Your goal:
Go through the entries below and report how many lines contain the string "irreducible". Nothing but the number is wanted.

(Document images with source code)
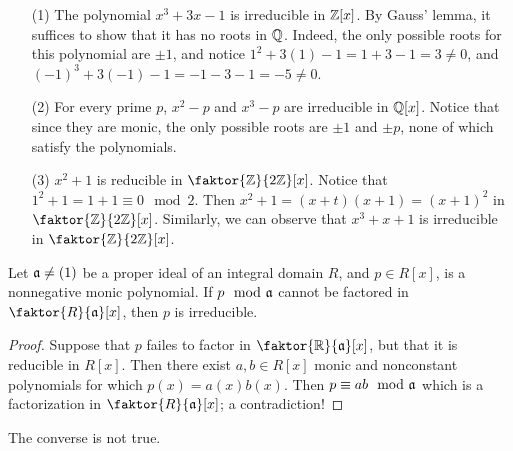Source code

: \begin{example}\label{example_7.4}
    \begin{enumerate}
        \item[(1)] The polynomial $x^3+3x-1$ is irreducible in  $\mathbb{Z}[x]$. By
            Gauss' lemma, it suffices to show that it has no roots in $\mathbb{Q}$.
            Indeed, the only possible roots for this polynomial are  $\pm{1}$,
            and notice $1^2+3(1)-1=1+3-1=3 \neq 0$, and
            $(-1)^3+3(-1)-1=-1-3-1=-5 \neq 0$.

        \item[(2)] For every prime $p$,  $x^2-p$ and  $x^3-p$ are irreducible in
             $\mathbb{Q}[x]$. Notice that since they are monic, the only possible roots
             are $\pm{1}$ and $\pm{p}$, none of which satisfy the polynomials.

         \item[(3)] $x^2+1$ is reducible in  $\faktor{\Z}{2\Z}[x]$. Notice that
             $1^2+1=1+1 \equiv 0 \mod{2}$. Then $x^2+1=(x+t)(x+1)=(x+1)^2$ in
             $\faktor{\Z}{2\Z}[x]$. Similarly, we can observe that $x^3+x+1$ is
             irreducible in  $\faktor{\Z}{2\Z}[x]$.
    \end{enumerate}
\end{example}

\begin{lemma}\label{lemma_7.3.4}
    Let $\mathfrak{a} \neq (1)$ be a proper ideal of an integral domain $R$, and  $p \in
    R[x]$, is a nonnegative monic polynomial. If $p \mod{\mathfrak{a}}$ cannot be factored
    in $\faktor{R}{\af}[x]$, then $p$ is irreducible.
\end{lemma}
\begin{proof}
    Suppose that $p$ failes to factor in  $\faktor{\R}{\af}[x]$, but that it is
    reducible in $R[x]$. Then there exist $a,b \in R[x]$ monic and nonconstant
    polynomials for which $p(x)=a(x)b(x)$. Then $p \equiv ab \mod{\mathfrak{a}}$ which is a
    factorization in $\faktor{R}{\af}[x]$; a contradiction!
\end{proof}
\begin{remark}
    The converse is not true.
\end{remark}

Reply:
4